As Trump blames Russians too, we’re all spooked

Bangkok, Thailand (The Nation/ANN) - Cyberwarfare looms as a larger threat than ever, and few countries are prepared to cope with it.

In his first formal press conference as United States president-elect, Donald Trump on Wednesday finally concurred with his country’s intelligence agencies that the Russian government hacked into Democratic Party e-mail accounts in an apparent attempt to influence the outcome of the election. There is suspicion in some alternative Western news media that the allegation has been contrived to stir conflict with Moscow, but Trump’s concession to the consensus among US security chiefs and the mainstream media signalled a possible turnaround in international affairs. Even though Trump voiced scepticism about the overall effect of the hack and said he still expects American-Russian relations to improve, we have a worrying glimpse of where the world is heading.
Forgetting any debate over whether this was indeed a Russian hack with the US as its victim, no nation in the world can take comfort in being exempt thus far from cyberwarfare. We cannot rest easy knowing that such tactics have only been publicly revealed to involve these two powers along with China, North Korea, Israel and a few other countries. The US-Russia squabble is a barometer indicating that ideological cyber-manipulation will loom large in everyone’s lives. In its sheer speed and effectiveness, it threatens to replace conventional diplomacy, the art of person-to-person persuasion.
Cyberattacks are, admittedly, another price we have to pay for living in a tightly interconnected world, in which physical borders and national identities are overridden by the market’s global reach and the political ideas that come with it. The outcome is bound to be disruptive, the results both good and bad.
It now seems unfortunate that outgoing US President Barack Obama felt constrained about exposing the Russian hack earlier, during the election campaign. Had he done so, of course, he would been roundly condemned for trying to ensure victory for Hillary Clinton, just as FBI director James Comey was vilified for helping Trump with his late decision to reopen an investigation into Clinton’s e-mail blunder.

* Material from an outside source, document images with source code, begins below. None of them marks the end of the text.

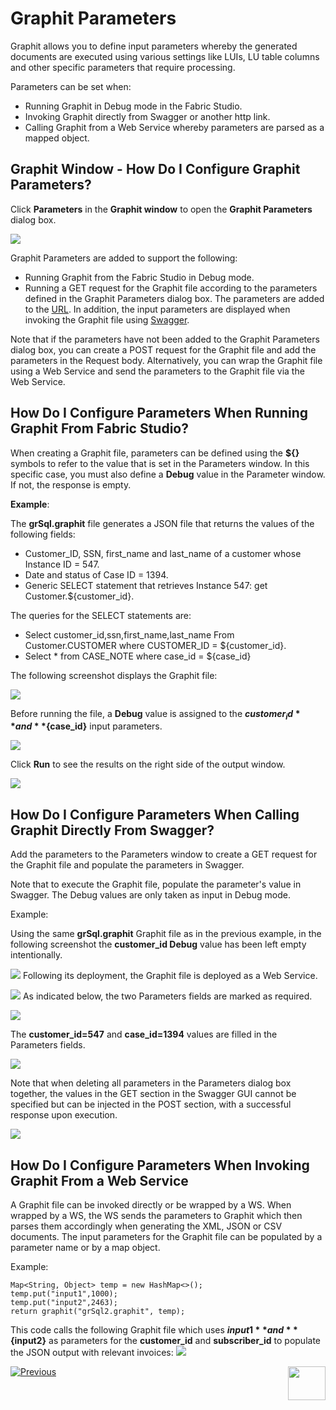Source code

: # Graphit Parameters

Graphit allows you to define input parameters whereby the generated documents are executed using various settings like LUIs, LU table columns and other specific parameters that require processing.

Parameters can be set when:
- Running Graphit in Debug mode in the Fabric Studio.
- Invoking Graphit directly from Swagger or another http link.
- Calling Graphit from a Web Service whereby parameters are parsed as a mapped object. 

## Graphit Window - How Do I Configure Graphit Parameters?
Click **Parameters** in the **Graphit window** to open the **Graphit Parameters** dialog box. 

![](/articles/15_web_services_and_graphit/17_Graphit/images/38_graphit_with_parameters.PNG)

Graphit Parameters are added to support the following:
- Running Graphit from the Fabric Studio in Debug mode.
- Running a GET request for the Graphit file according to the parameters defined in the Graphit Parameters dialog box. The parameters are added to the [URL](/articles/15_web_services_and_graphit/12_Supported_Verbs_Get.md#get-based-on-graphit-file). In addition, the input parameters are displayed when invoking the Graphit file using [Swagger](/articles/15_web_services_and_graphit/09_swagger.md).

Note that if the parameters have not been added to the Graphit Parameters dialog box, you can create a POST request for the Graphit file and add the parameters in the Request body. Alternatively, you can wrap the Graphit file using a Web Service and send the parameters to the Graphit file via the Web Service. 

## How Do I Configure Parameters When Running Graphit From Fabric Studio?
When creating a Graphit file, parameters can be defined using the **${}** symbols to refer to the value that is set in the Parameters window. In this specific case, you must also define a **Debug** value in the Parameter window. If not, the response is empty.


**Example**: 
 
 The **grSql.graphit** file generates a JSON file that returns the values of the following fields:
- Customer_ID, SSN, first_name and last_name of a customer whose Instance ID = 547.  
- Date and status of Case ID = 1394.
- Generic SELECT statement that retrieves Instance 547: get Customer.${customer_id}.

The queries for the SELECT statements are:
- Select customer_id,ssn,first_name,last_name From Customer.CUSTOMER where CUSTOMER_ID = ${customer_id}.
- Select * from CASE_NOTE where case_id = ${case_id}

The following screenshot displays the Graphit file:

![](/articles/15_web_services_and_graphit/17_Graphit/images/35_graphit_with_parameters.PNG)

Before running the file, a **Debug** value is assigned to the **${customer_id}** and **${case_id}** input parameters.

![](/articles/15_web_services_and_graphit/17_Graphit/images/38_graphit_with_parameters.PNG)  

Click **Run** to see the results on the right side of the output window.

![](/articles/15_web_services_and_graphit/17_Graphit/images/39_graphit_with_parameters.PNG)

## How Do I Configure Parameters When Calling Graphit Directly From Swagger?
Add the parameters to the Parameters window to create a GET request for the Graphit file and populate the parameters in Swagger. 

Note that to execute the Graphit file, populate the parameter's value in Swagger. The Debug values are only taken as input in Debug mode.

Example:

Using the same **grSql.graphit** Graphit file as in the previous example, in the following screenshot the **customer_id Debug** value has been left empty intentionally.

![](/articles/15_web_services_and_graphit/17_Graphit/images/40_graphit_with_parameters.PNG)
Following its deployment, the Graphit file is deployed as a Web Service.

![](/articles/15_web_services_and_graphit/17_Graphit/images/41_graphit_with_parameters.PNG)
As indicated below, the two Parameters fields are marked as required.

![](/articles/15_web_services_and_graphit/17_Graphit/images/42_graphit_with_parameters.PNG)

The **customer_id=547** and **case_id=1394** values are filled in the Parameters fields. 

![](/articles/15_web_services_and_graphit/17_Graphit/images/43_graphit_with_parameters.PNG)

Note that when deleting all parameters in the Parameters dialog box together, the values in the GET section in the Swagger GUI cannot be specified but can be injected in the POST section, with a successful response upon execution.

![](/articles/15_web_services_and_graphit/17_Graphit/images/44_graphit_with_parameters.PNG)

## How Do I Configure Parameters When Invoking Graphit From a Web Service 
A Graphit file can be invoked directly or be wrapped by a WS. When wrapped by a WS, the WS sends the parameters to Graphit which then parses them accordingly when generating the XML, JSON or CSV documents. The input parameters for the Graphit file can be populated by a parameter name or by a map object.

Example:

<pre><code>Map&lt;String, Object&gt; temp = new HashMap&lt;&gt;();
temp.put("input1",1000);
temp.put("input2",2463);
return graphit("grSql2.graphit", temp);</code></pre>


This code calls the following Graphit file which uses **${input1}** and **${input2}** as parameters for the **customer_id** and **subscriber_id** to populate the JSON output with relevant invoices:
![](/articles/15_web_services_and_graphit/17_Graphit/images/46a_graphit_with_parameters.PNG)
        
        






[![Previous](/articles/images/Previous.png)](/articles/15_web_services_and_graphit/17_Graphit/05_graphit_debugging.md)[<img align="right" width="60" height="54" src="/articles/images/Next.png">](/articles/15_web_services_and_graphit/17_Graphit/07_invoking_graphit_files.md)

After months of denials, Trump has decided Russia was behind the Democratic Party hacks, a seemingly brave “admission” given the debt to Russia that this might impose on him, however inadvertently. But there are other accusations floating around about his indebtedness to the Russians, both pecuniary and, according to sordid rumour, personal. And any debt the US president owes Russia bodes ill for America.
Trump has to date shown a disturbing belligerence towards his country’s intelligence community, brashly insisting he’s smart enough to assess world affairs on his own or else can turn to more trusted advisers. We shall soon see how he responds to the grave evidence of Russian interference in America’s electoral process. This will, at last, be one allegation that he cannot shrug off with impunity. Surely the bulk of the voters who supported him would also expect Moscow to pay some form of penalty.

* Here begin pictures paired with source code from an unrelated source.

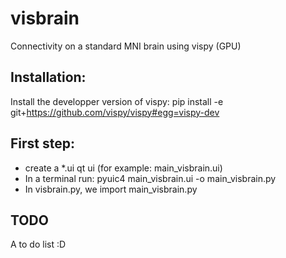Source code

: # visbrain
Connectivity on a standard MNI brain using vispy (GPU)

## Installation:

Install the developper version of vispy:
pip install -e git+https://github.com/vispy/vispy#egg=vispy-dev

## First step:
- create a *.ui qt ui (for example: main_visbrain.ui)
- In a terminal run: pyuic4 main_visbrain.ui -o main_visbrain.py
- In visbrain.py, we import main_visbrain.py

## TODO
A to do list :D
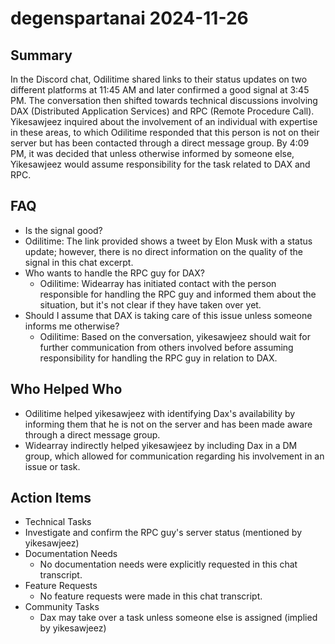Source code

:# degenspartanai 2024-11-26

## Summary

In the Discord chat, Odilitime shared links to their status updates on two different platforms at 11:45 AM and later confirmed a good signal at 3:45 PM. The conversation then shifted towards technical discussions involving DAX (Distributed Application Services) and RPC (Remote Procedure Call). Yikesawjeez inquired about the involvement of an individual with expertise in these areas, to which Odilitime responded that this person is not on their server but has been contacted through a direct message group. By 4:09 PM, it was decided that unless otherwise informed by someone else, Yikesawjeez would assume responsibility for the task related to DAX and RPC.

## FAQ

- Is the signal good?
- Odilitime: The link provided shows a tweet by Elon Musk with a status update; however, there is no direct information on the quality of the signal in this chat excerpt.
- Who wants to handle the RPC guy for DAX?
    - Odilitime: Widearray has initiated contact with the person responsible for handling the RPC guy and informed them about the situation, but it's not clear if they have taken over yet.
- Should I assume that DAX is taking care of this issue unless someone informs me otherwise?
    - Odilitime: Based on the conversation, yikesawjeez should wait for further communication from others involved before assuming responsibility for handling the RPC guy in relation to DAX.

## Who Helped Who

- Odilitime helped yikesawjeez with identifying Dax's availability by informing them that he is not on the server and has been made aware through a direct message group.
- Widearray indirectly helped yikesawjeez by including Dax in a DM group, which allowed for communication regarding his involvement in an issue or task.

## Action Items

- Technical Tasks
- Investigate and confirm the RPC guy's server status (mentioned by yikesawjeez)
- Documentation Needs
    - No documentation needs were explicitly requested in this chat transcript.
- Feature Requests
    - No feature requests were made in this chat transcript.
- Community Tasks
    - Dax may take over a task unless someone else is assigned (implied by yikesawjeez)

Given the belated accession from Trump of Russian wrongdoing, other nations must now evaluate more seriously the threat posed by state cyberhacking. Corporate and private hacking are not nearly so worrying as that conducted by foreign governments. State intrusions are more difficult to detect and could target critical infrastructure with catastrophic results. 

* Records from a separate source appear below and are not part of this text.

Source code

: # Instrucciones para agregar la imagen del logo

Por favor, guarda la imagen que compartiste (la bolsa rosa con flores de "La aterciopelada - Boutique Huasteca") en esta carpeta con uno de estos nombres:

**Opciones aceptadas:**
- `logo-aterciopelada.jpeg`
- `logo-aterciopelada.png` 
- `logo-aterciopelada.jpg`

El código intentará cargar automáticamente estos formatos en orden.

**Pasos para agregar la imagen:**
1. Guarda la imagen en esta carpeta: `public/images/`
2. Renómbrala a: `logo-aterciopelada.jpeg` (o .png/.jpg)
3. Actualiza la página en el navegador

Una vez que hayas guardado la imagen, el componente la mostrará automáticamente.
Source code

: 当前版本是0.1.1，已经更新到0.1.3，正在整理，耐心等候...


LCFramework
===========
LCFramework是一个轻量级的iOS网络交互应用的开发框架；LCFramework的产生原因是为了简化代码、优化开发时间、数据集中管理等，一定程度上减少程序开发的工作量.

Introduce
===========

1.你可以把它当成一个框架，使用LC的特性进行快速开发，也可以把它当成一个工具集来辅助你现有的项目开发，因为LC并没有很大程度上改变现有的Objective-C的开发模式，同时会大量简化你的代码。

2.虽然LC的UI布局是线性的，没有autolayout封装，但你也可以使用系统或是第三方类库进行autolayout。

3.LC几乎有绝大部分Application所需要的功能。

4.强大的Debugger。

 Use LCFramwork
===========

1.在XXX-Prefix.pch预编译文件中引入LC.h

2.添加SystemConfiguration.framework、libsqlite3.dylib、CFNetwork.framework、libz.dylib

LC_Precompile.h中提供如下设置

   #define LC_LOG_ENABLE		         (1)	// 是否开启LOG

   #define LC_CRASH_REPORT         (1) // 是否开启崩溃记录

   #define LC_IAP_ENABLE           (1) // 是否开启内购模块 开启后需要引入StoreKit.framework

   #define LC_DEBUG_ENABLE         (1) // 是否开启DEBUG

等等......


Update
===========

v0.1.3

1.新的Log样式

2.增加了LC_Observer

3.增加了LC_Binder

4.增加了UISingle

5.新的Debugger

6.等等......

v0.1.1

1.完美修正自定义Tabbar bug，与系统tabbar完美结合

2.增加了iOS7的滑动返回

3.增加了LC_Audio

Unfortunately citizens are unlikely to learn the extent of their social vulnerabilities. Not wishing to reveal their strengths and weaknesses, both state predators and state victims withhold the details of cyberattacks. Washington no doubt knows far more about the campaign hacks than it is willing to disclose. That leaves the less powerful, less developed nations, such as Thailand, on their own when it comes to defence. We will need substantial financing and talent.